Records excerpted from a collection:
####
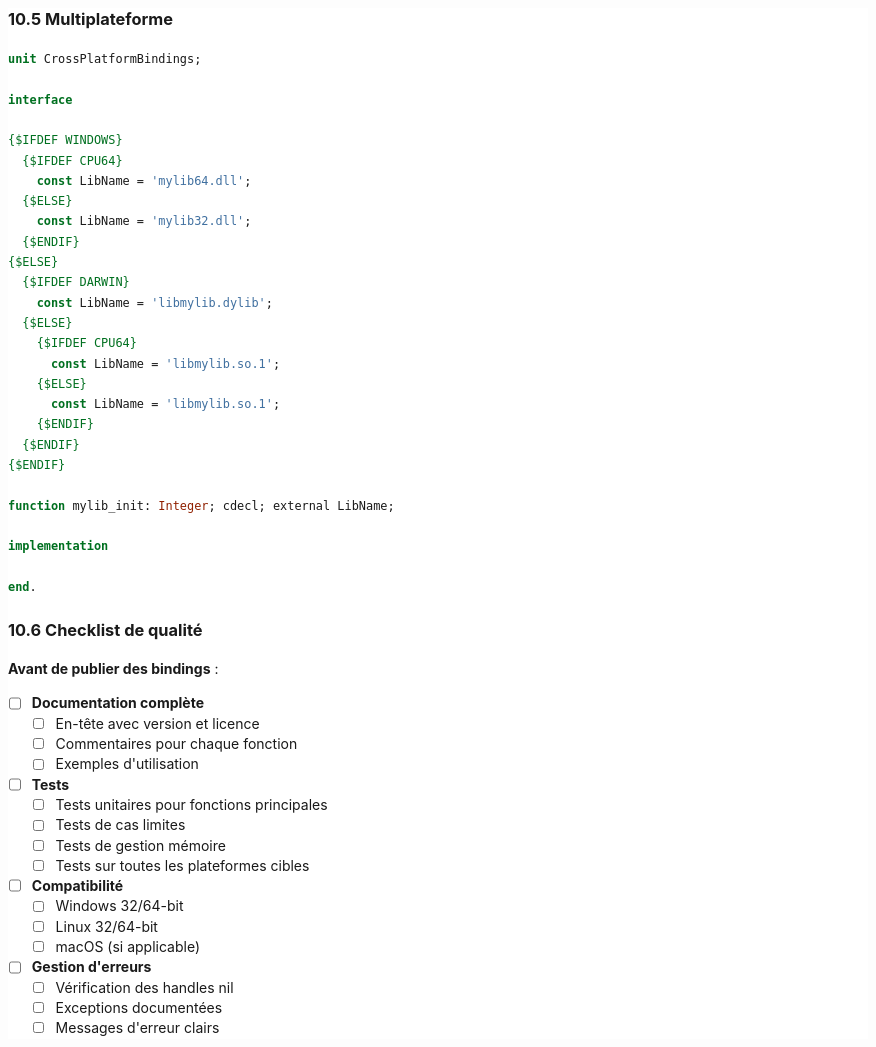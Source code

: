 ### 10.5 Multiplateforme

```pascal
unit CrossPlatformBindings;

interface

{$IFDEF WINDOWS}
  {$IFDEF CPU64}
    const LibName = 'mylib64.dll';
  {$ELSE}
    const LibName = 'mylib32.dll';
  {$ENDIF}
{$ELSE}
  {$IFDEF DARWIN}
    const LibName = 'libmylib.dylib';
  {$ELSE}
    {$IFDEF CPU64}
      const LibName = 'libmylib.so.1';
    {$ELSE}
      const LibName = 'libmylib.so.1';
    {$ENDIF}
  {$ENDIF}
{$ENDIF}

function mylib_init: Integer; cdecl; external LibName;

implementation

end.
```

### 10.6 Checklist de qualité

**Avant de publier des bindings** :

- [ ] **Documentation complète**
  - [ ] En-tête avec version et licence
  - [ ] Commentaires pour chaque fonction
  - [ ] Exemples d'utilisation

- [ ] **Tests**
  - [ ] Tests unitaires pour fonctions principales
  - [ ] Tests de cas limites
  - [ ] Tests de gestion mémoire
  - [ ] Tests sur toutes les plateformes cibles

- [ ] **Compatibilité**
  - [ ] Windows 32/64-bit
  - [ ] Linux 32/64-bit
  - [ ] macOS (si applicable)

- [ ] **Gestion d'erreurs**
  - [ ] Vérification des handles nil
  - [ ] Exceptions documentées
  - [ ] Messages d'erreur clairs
####
» **Task to carry out**
Copy out, exactly and alone, the lines of the entries above between the ones holding "de publier des" and "- [ ] Tests unitaires", inclusive.

» **Output for this task**
**Avant de publier des bindings** :

- [ ] **Documentation complète**
  - [ ] En-tête avec version et licence
  - [ ] Commentaires pour chaque fonction
  - [ ] Exemples d'utilisation

- [ ] **Tests**
  - [ ] Tests unitaires pour fonctions principales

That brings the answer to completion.